Рита протянула Алану коробку с девочкой. Когда он принимал её, пальцы их случайно соприкоснулись, и Рита вздрогнула, будто от отвращения, губы её болезненно дернулись и плотно сжались.
Алан опустил свои роскошные ресницы. Она отвернулась и, больше не взглянув на него, быстро спустилась с крыльца.
Закат бил Рите в глаза, швырял снопы расплавленного золота ей под ноги. Всё неожиданно предстало перед нею в новом, жестоком и страшном свете. И этот ребенок в коробке, потрясающий в воздухе крохотными розовыми кулачонками, и та далекая жаркая ночь, вся сотканная и криков цикад и тонкого кружева скользящих теней, и приоткрытая дверь в соседнюю комнату, и жалобно-сладкий стон Тати в тишине…
Оставшись наедине с коробкой, Алан долго ещё не мог прийти в себя. Он стоял, не двигаясь с места, и тупо смотрел в пространство. Неизвестно, как долго продолжалось бы его оцепенение — он думал о Рите и о той боли, которую, очевидно, причинил ей — но девочка проснулась и, беспокойно завертев головой, выронила соску, захныкала… Опомнившись, юный отец машинально вернул соску в крошечный ротик. Но ребенок снова вытолкнул её и принялся тоскливо, по-чаячьи покрикивать.
— Он проголодался, — заключил возникший за спиной Алана старик, — сходи к фельдшеру, попроси у него немного высокопитательной смеси для младенцев.
Алан покорно поставил коробку на стол и направился к двери, избегая смотреть на старика.
— Это ведь белокурая из усадьбы у озера тебя наградила, верно? — спросил он.
Алан не видел лица своего приемного отца, но уловив в его голосе улыбку, испытал облегчение.
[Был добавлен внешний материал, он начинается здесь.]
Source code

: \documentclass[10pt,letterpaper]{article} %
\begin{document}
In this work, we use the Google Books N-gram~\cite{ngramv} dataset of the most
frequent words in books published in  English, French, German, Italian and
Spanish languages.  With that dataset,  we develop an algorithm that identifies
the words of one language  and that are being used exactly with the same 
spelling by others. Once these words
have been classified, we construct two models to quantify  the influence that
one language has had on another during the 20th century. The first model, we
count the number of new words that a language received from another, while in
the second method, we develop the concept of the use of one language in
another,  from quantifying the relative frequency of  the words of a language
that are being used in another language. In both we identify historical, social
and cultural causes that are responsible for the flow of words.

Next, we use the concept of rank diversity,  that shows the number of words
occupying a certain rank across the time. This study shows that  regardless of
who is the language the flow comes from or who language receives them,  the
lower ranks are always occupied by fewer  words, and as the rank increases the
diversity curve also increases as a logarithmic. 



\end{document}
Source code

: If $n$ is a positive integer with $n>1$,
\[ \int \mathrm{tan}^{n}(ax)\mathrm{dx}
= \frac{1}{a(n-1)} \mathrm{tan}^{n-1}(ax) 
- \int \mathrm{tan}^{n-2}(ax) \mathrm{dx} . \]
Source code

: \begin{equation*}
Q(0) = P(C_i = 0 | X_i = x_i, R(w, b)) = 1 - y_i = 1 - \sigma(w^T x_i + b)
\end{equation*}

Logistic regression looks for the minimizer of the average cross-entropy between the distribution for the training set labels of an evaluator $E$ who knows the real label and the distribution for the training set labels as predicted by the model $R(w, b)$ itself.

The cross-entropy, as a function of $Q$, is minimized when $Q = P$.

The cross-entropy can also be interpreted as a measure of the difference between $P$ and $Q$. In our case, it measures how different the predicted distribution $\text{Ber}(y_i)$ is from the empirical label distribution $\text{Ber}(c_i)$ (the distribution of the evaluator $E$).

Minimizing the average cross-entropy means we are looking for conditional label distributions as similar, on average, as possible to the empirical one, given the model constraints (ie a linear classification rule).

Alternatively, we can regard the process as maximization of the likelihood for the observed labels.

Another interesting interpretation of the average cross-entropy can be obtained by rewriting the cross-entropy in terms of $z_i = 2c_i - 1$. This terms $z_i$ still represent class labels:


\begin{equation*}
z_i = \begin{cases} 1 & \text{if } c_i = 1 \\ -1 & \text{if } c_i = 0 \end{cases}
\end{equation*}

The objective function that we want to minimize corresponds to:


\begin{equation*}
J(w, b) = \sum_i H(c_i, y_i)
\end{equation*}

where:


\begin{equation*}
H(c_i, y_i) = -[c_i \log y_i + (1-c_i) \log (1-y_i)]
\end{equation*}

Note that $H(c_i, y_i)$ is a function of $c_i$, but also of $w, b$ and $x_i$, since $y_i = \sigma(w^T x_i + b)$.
Он не сердится, значит, всё будет хорошо.
— А она красивая, — старик подошёл сзади и ласково положил руку на плечо юноши, — я бы и сам, наверное, перед нею не устоял.
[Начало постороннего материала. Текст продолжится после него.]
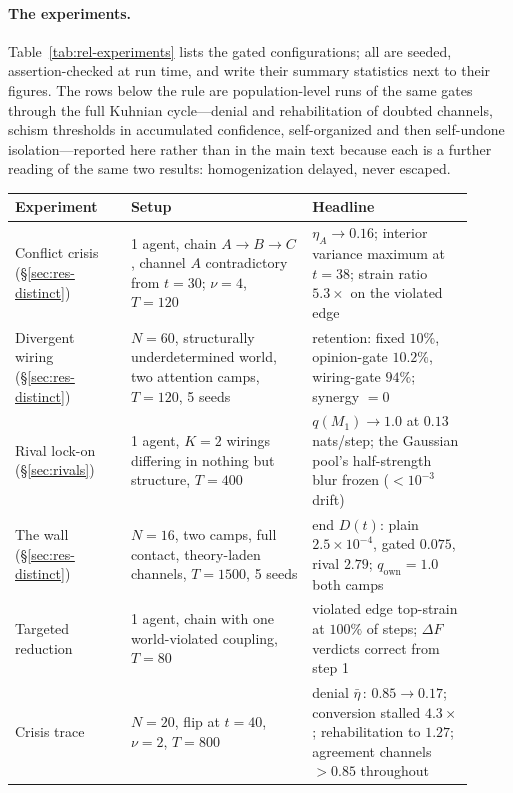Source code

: \documentclass[runningheads]{llncs}
\begin{document}
\paragraph{The experiments.}
Table~\ref{tab:rel-experiments} lists the gated configurations; all are seeded,
assertion-checked at run time, and write their summary statistics next to their figures. The
rows below the rule are population-level runs of the same gates through the full Kuhnian
cycle---denial and rehabilitation of doubted channels, schism thresholds in accumulated
confidence, self-organized and then self-undone isolation---reported here rather than in the
main text because each is a further reading of the same two results: homogenization delayed,
never escaped.

\begin{table}[h!]
\centering\footnotesize
\begin{tabular}{p{0.23\linewidth}p{0.36\linewidth}p{0.32\linewidth}}
\hline
Experiment & Setup & Headline \\
\hline
Conflict crisis (\S\ref{sec:res-distinct}) & 1 agent, chain $A{\to}B{\to}C$, channel $A$
contradictory from $t{=}30$; $\nu{=}4$, $T{=}120$ & $\eta_A\!\to\!0.16$; interior variance
maximum at $t{=}38$; strain ratio $5.3{\times}$ on the violated edge \\[2pt]
Divergent wiring (\S\ref{sec:res-distinct}) & $N{=}60$, structurally underdetermined world, two
attention camps, $T{=}120$, 5 seeds & retention: fixed $10\%$, opinion-gate $10.2\%$,
wiring-gate $94\%$; synergy $=0$ \\[2pt]
Rival lock-on (\S\ref{sec:rivals}) & 1 agent, $K{=}2$ wirings differing in nothing but
structure, $T{=}400$ & $q(M_1)\to1.0$ at $0.13$ nats/step; the Gaussian pool's half-strength
blur frozen ($<10^{-3}$ drift) \\[2pt]
The wall (\S\ref{sec:res-distinct}) & $N{=}16$, two camps, full contact, theory-laden
channels, $T{=}1500$, 5 seeds & end $D(t)$: plain $2.5\times10^{-4}$, gated $0.075$, rival
$2.79$; $q_{\mathrm{own}}=1.0$ both camps \\[2pt]
Targeted reduction & 1 agent, chain with one world-violated coupling,
$T{=}80$ & violated edge top-strain at $100\%$ of steps; $\Delta F$ verdicts correct from step
1 \\[2pt]
\hline
Crisis trace & $N{=}20$, flip at $t{=}40$, $\nu{=}2$, $T{=}800$ &
denial $\bar\eta\,{:}\,0.85\!\to\!0.17$; conversion stalled $4.3{\times}$; rehabilitation to
$1.27$; agreement channels $>0.85$ throughout \\[2pt]

\end{tabular}
\end{table}
\end{document}
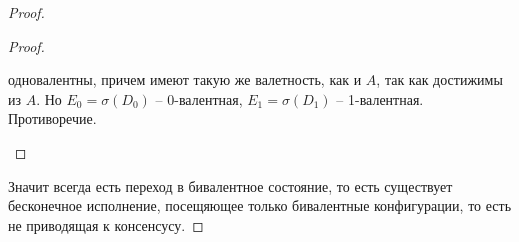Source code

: \begin{proof}
\begin{proof}
\begin{itemize}
\begin{itemize}
                        одновалентны, причем имеют такую же валетность, как и $A$,
                        так как достижимы из $A$. Но $E_0 = \sigma(D_0)$ -- 0-валентная,
                        $E_1 = \sigma(D_1)$ -- 1-валентная. Противоречие.
                \end{itemize}
        \end{itemize}
    \end{proof}
    Значит всегда есть переход в бивалентное состояние, то есть существует бесконечное исполнение,
    посещяющее только бивалентные конфигурации, то есть не приводящая к консенсусу.
\end{proof}

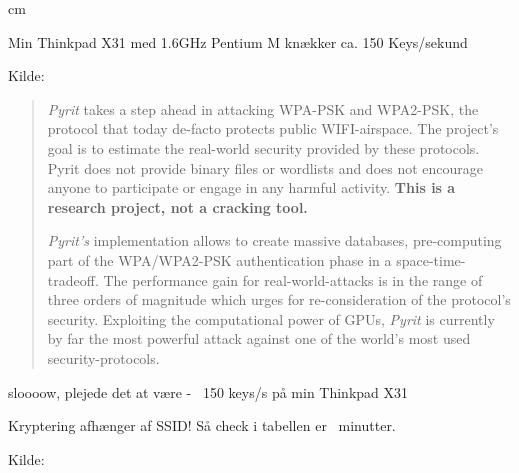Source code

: \documentclass[Screen16to9,17pt]{foils}
\begin{document}
 cm

\centerline{Min Thinkpad X31 med 1.6GHz Pentium M knækker ca. 150 Keys/sekund}



Kilde: 


\begin{quote}
\emph{Pyrit} takes a step ahead in attacking WPA-PSK and WPA2-PSK, the protocol that today de-facto protects public WIFI-airspace. The project's goal is to estimate the real-world security provided by these protocols. Pyrit does not provide binary files or wordlists and does not encourage anyone to participate or engage in any harmful activity. {\bf This is a research project, not a cracking tool.}

\emph{Pyrit's} implementation allows to create massive databases, pre-computing part of the WPA/WPA2-PSK authentication phase in a space-time-tradeoff. The performance gain for real-world-attacks is in the range of three orders of magnitude which urges for re-consideration of the protocol's security. Exploiting the computational power of GPUs, \emph{Pyrit} is currently by far the most powerful attack against one of the world's most used security-protocols.
\end{quote}

\begin{list1}
\item sloooow, plejede det at være -  ~150 keys/s på min Thinkpad X31
\item Kryptering afhænger af SSID! Så check i tabellen er ~minutter.
\item {}
\end{list1}



Kilde: 


\end{document}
Алан взглянул на него со смущенно-благодарной улыбкой.
— Иди-иди, давай, с младенцем теперь мух не половишь, — пристрожил его старик, — торопись, он совсем голодный.
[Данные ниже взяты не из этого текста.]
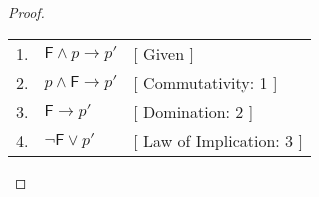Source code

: \begin{proof} \hfill\par
    \begin{tabular}{rll}
        1. & \( \mathsf{F} \land p \to p' \) & [ Given ] \\
        2. & \( p \land \mathsf{F} \to p' \) & [ Commutativity: 1 ] \\
        3. & \( \mathsf{F} \to p' \) & [ Domination: 2 ] \\
        4. & \( \neg \mathsf{F} \lor p' \) & [ Law of Implication: 3 ] \\
    \end{tabular} \par
\end{proof}
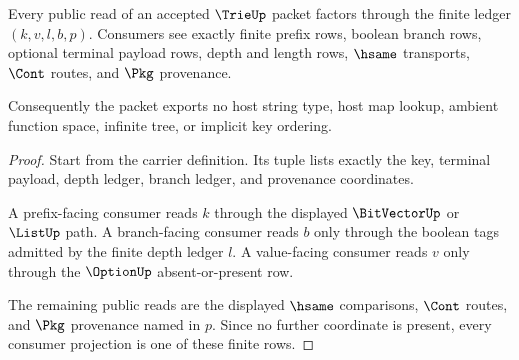 \begin{theorem}\label{thm:trie-ledger-coverage}
Every public read of an accepted $\TrieUp$ packet factors through the finite
ledger $(k,v,l,b,p)$. Consumers see exactly finite prefix rows, boolean branch
rows, optional terminal payload rows, depth and length rows, $\hsame$
transports, $\Cont$ routes, and $\Pkg$ provenance.

Consequently the packet exports no host string type, host map lookup, ambient
function space, infinite tree, or implicit key ordering.
\end{theorem}
\begin{proof}
Start from the carrier definition. Its tuple lists exactly the key, terminal
payload, depth ledger, branch ledger, and provenance coordinates.

A prefix-facing consumer reads $k$ through the displayed $\BitVectorUp$ or
$\ListUp$ path. A branch-facing consumer reads $b$ only through the boolean
tags admitted by the finite depth ledger $l$. A value-facing consumer reads
$v$ only through the $\OptionUp$ absent-or-present row.

The remaining public reads are the displayed $\hsame$ comparisons, $\Cont$
routes, and $\Pkg$ provenance named in $p$. Since no further coordinate is
present, every consumer projection is one of these finite rows.
\end{proof}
Произведя на свет дочь, уже на следующий день капитан Казарова значительно окрепла и приободрилась; она с удвоенным рвением приступила к исполнению своих ежедневных обязанностей, впервые за долгое время появилась после обеда в офицерской, как и в прежние времена безупречная, подтянутая, в своём собственном кителе и брюках, ловко прихваченных ремешком на завидно стройной талии. Кое-кто, вероятно, смекнул, в чём было дело, но не отважился высказать свои предположения. Девочки по большей части просто радовались возвращению прежней Тати, горячо любимого ими командира.